Untuk pendeteksian dini sebenarnya ada upaya bisa dilakukan para orang tua. Misalnya dengan cara mendekatkan telinga kemulut si bayi untuk mendengarkan "strindor", suara keras yang keluar ketika sibayi menarik napas. Suara "strindor" akan muncul jika terjadi penyempitan bagian-bagian saluran pernapasan, sehingga udara yang masuk keparu-paru terganggu. Hal yang sama bisa dilakukan untuk mendengarkan apakah ada "wheezing", yakni gejala kesulitan bernapas.
Selain tanda-tanda tersebut, gejala perubahan fisik pun harus segera diamati oleh orang tua. Misalnya apakah si anak mengalami kekurang gizi berat yang ditandai dengan kehilangan lemak dan ototnya. Atau, ada bagian badan membengkak dan kurus, serta rambut yang tipis dan berubah warna menjadi kemerahan. Berbagai gejala fisik ini harus diwaspadai sebagai bagian dari pneumonia.
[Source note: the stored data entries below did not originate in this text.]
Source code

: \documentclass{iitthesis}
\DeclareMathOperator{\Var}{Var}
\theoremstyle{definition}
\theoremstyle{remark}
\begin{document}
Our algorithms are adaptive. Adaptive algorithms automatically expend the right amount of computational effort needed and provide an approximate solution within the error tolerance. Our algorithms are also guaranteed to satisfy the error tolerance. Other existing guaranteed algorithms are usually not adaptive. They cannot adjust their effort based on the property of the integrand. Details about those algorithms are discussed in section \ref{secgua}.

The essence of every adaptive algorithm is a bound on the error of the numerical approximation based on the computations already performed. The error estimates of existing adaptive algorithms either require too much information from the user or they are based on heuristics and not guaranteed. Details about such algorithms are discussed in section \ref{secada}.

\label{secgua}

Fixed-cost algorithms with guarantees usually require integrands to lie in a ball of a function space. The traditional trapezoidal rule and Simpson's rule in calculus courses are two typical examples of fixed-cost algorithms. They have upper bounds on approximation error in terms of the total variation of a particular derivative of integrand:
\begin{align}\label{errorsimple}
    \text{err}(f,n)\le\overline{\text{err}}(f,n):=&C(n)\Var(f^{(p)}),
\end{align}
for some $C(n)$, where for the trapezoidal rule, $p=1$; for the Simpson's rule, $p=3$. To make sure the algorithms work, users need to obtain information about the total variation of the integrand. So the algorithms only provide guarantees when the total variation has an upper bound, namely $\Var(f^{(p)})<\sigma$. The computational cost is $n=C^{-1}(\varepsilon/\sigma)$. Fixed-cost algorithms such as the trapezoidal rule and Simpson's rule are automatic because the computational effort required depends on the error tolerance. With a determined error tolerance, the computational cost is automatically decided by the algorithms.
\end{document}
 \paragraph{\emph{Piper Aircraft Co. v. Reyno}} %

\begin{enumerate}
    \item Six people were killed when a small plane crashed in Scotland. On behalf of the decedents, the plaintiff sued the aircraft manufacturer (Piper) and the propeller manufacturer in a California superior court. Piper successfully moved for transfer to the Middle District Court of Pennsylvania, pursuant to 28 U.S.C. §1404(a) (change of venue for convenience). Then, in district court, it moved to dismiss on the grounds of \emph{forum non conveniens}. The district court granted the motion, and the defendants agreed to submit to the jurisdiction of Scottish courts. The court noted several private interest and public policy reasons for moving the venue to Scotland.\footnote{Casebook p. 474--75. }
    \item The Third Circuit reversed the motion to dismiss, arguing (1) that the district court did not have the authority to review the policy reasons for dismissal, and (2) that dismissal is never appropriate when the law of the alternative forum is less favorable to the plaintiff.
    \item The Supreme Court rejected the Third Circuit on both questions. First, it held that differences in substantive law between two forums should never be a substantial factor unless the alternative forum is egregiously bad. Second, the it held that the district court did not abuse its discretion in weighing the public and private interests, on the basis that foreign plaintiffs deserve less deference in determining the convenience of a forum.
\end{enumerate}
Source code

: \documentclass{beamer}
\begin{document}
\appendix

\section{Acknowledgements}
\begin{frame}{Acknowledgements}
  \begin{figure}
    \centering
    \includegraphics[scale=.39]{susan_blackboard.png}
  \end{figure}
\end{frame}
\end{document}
Upaya pemberantasan penyakit pneumnia di Indonesia sendiri sudah dilaksanakan sejak 1984. Dalam hal ini, Dirjen Pemberantasan Penyakit Menular dan Penyehatan Lingkungan Permukiman Departemen Kesehatan sudah membentuk program P2ISPA (Pemberantasan Penyakit Infeksi Saluran Pernapasan Akut). Sampai tahun ini, mereka menargetkan kematian akibat pneumonia ini dapat turun sampai 33 persen. Untuk itiu mereka menyarankan orang tua secepatnya membawa bayi mereka ke petugas kesehatan jika menemukan gejala pneumonia pada anaknya. Sebab petugaslah yang bisa menentukan apakah si bayi mereka menderita pneumonia atau cuma batuk pilek biasa.
Menurut Dr. Mardjanis Said, do,kter spesialis anak dari Rumah Sakit Cipto Mangunkusumo (RSCM), Jakarta, pneumonia disebabkan oleh bakteri "Haemophilus Influenza Tipe B" dan "Streptococcus Pneumoniae". Dua jenis kuman inilah yang paling sering menyerang kekebalan tubuh bayi ataupun balita.
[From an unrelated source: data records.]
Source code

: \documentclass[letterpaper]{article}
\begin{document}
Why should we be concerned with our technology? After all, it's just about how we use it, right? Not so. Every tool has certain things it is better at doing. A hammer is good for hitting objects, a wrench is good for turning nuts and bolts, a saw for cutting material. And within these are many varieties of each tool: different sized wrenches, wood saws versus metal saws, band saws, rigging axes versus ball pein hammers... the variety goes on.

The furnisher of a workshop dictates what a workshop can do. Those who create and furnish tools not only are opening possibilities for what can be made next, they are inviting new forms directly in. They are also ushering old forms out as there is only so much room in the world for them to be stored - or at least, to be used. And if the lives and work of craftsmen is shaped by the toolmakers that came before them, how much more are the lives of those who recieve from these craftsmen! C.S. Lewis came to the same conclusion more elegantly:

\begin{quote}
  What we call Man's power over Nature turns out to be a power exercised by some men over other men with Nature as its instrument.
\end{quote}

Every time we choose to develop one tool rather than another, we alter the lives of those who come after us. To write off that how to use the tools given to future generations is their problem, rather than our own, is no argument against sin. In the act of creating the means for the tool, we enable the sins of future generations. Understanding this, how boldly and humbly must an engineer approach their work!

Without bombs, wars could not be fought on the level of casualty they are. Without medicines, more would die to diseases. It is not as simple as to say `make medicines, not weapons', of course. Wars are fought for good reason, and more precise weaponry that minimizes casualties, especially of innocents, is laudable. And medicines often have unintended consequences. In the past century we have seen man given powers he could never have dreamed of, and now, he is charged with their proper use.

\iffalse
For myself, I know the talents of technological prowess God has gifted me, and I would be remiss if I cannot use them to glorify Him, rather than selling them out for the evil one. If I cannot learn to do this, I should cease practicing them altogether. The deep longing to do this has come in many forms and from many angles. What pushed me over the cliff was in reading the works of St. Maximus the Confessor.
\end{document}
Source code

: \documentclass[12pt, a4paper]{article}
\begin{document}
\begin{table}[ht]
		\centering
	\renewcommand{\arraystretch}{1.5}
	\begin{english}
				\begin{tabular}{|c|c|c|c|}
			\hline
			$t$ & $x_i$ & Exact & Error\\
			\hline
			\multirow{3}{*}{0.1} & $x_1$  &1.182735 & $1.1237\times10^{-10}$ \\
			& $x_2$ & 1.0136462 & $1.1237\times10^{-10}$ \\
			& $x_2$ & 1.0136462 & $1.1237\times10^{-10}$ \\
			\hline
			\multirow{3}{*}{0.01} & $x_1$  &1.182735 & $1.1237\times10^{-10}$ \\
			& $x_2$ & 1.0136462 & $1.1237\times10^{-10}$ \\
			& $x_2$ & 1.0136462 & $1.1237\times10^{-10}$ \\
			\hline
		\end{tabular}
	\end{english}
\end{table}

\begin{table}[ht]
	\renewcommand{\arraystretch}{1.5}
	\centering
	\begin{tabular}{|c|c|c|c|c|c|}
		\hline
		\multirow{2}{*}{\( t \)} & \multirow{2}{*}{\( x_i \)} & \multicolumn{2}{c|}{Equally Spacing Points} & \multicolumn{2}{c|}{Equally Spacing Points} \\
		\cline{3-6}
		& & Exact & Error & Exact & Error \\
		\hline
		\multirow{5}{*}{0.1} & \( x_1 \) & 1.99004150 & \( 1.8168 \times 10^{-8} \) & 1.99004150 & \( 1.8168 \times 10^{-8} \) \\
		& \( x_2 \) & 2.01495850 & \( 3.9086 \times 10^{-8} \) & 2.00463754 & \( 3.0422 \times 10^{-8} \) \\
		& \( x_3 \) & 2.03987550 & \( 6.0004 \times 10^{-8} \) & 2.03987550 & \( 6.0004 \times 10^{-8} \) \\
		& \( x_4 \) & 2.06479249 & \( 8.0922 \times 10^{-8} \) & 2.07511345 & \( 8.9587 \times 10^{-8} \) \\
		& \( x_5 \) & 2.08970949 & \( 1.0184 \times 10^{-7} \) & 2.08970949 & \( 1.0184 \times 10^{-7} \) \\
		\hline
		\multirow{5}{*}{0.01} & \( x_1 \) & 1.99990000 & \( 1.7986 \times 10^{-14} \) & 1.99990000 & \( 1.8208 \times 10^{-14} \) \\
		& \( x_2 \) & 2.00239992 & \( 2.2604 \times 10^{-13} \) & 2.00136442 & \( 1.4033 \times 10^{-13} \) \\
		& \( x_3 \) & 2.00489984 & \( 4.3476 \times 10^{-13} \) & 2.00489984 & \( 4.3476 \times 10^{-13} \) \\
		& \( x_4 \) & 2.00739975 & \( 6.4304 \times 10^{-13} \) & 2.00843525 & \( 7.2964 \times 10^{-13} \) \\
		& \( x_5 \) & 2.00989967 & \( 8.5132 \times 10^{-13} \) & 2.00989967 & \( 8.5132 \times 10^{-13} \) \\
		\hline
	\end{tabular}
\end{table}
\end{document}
Sialnya sampai saat ini, kata Mardjanis, memang belum ada jenis obat yang manjur untuk mematikan kedua jenis kuman itu. Paling banter menggunakan antibiotika. "Ada obatnya, tapi sangat tergantung pada
dosisnya", ujar Mardjanis kepada FORUM, Selasa , 2 Maret 1999.
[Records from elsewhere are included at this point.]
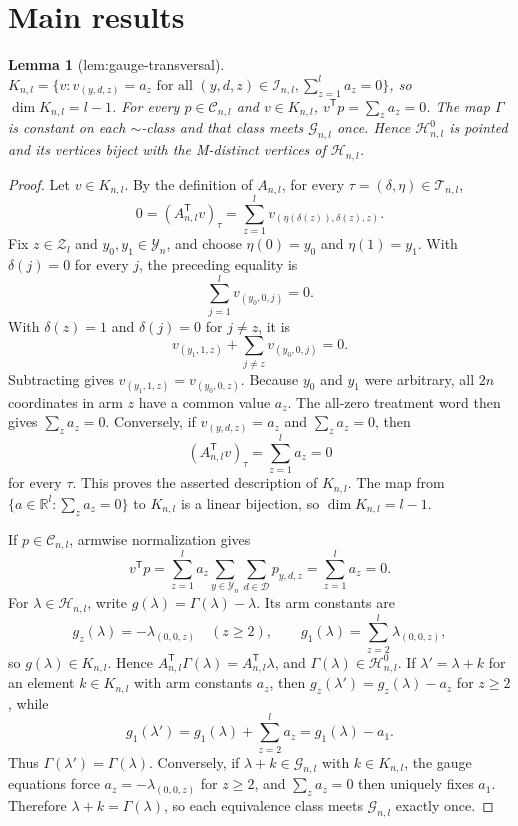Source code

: \documentclass{article}
\newtheorem{lemma}{Lemma}
\begin{document}
\section{Main results}

\begin{lemma}[lem:gauge-transversal]\label{lem:gauge-transversal}
\(K_{n,l}=\{v:v_{(y,d,z)}=a_z\text{ for all }(y,d,z)\in\mathcal I_{n,l},\sum_{z=1}^l a_z=0\}\), so \(\dim K_{n,l}=l-1\). For every \(p\in\mathcal C_{n,l}\) and \(v\in K_{n,l}\), \(v^{\mathsf T}p=\sum_z a_z=0\). The map \(\Gamma\) is constant on each \(\sim\)-class and that class meets \(\mathcal G_{n,l}\) once. Hence \(\mathcal H^0_{n,l}\) is pointed and its vertices biject with the M-distinct vertices of \(\mathcal H_{n,l}\).
\end{lemma}
\begin{proof}
Let \(v\in K_{n,l}\). By the definition of \(A_{n,l}\), for every \(\tau=(\delta,\eta)\in\mathcal T_{n,l}\),
\[0=(A_{n,l}^{\mathsf T}v)_\tau=\sum_{z=1}^l v_{(\eta(\delta(z)),\delta(z),z)}.\]
Fix \(z\in\mathcal Z_l\) and \(y_0,y_1\in\mathcal Y_n\), and choose \(\eta(0)=y_0\) and \(\eta(1)=y_1\). With \(\delta(j)=0\) for every \(j\), the preceding equality is
\[\sum_{j=1}^l v_{(y_0,0,j)}=0.\]
With \(\delta(z)=1\) and \(\delta(j)=0\) for \(j\ne z\), it is
\[v_{(y_1,1,z)}+\sum_{j\ne z}v_{(y_0,0,j)}=0.\]
Subtracting gives \(v_{(y_1,1,z)}=v_{(y_0,0,z)}\). Because \(y_0\) and \(y_1\) were arbitrary, all \(2n\) coordinates in arm \(z\) have a common value \(a_z\). The all-zero treatment word then gives \(\sum_z a_z=0\). Conversely, if \(v_{(y,d,z)}=a_z\) and \(\sum_z a_z=0\), then
\[(A_{n,l}^{\mathsf T}v)_\tau=\sum_{z=1}^l a_z=0\]
for every \(\tau\). This proves the asserted description of \(K_{n,l}\). The map from \(\{a\in\mathbb R^l:\sum_z a_z=0\}\) to \(K_{n,l}\) is a linear bijection, so \(\dim K_{n,l}=l-1\).

If \(p\in\mathcal C_{n,l}\), armwise normalization gives
\[v^{\mathsf T}p=\sum_{z=1}^l a_z\sum_{y\in\mathcal Y_n}\sum_{d\in\mathcal D}p_{y,d,z}=\sum_{z=1}^l a_z=0.\]
For \(\lambda\in\mathcal H_{n,l}\), write \(g(\lambda)=\Gamma(\lambda)-\lambda\). Its arm constants are
\[g_z(\lambda)=-\lambda_{(0,0,z)}\quad(z\ge2),\qquad g_1(\lambda)=\sum_{z=2}^l\lambda_{(0,0,z)},\]
so \(g(\lambda)\in K_{n,l}\). Hence \(A_{n,l}^{\mathsf T}\Gamma(\lambda)=A_{n,l}^{\mathsf T}\lambda\), and \(\Gamma(\lambda)\in\mathcal H^0_{n,l}\). If \(\lambda'=\lambda+k\) for an element \(k\in K_{n,l}\) with arm constants \(a_z\), then \(g_z(\lambda')=g_z(\lambda)-a_z\) for \(z\ge2\), while
\[g_1(\lambda')=g_1(\lambda)+\sum_{z=2}^l a_z=g_1(\lambda)-a_1.\]
Thus \(\Gamma(\lambda')=\Gamma(\lambda)\). Conversely, if \(\lambda+k\in\mathcal G_{n,l}\) with \(k\in K_{n,l}\), the gauge equations force \(a_z=-\lambda_{(0,0,z)}\) for \(z\ge2\), and \(\sum_z a_z=0\) then uniquely fixes \(a_1\). Therefore \(\lambda+k=\Gamma(\lambda)\), so each equivalence class meets \(\mathcal G_{n,l}\) exactly once.


\end{proof}
\end{document}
Penyakit pneumonia sendiri memang sangat senang menyerang bayi yang berumur kurang dari dua bulan atau yang beratnya badannya rendah (kurang 2,5 kilogram) ketika lahir. Berdasarkan penelitian, anak laki-laki lebih mudah terserang pneumonia ketimbang anak perempuan. Apalagi, jika mereka kekurangan vitamin A dan tidak mendapatkan air susu ibu yang memadai.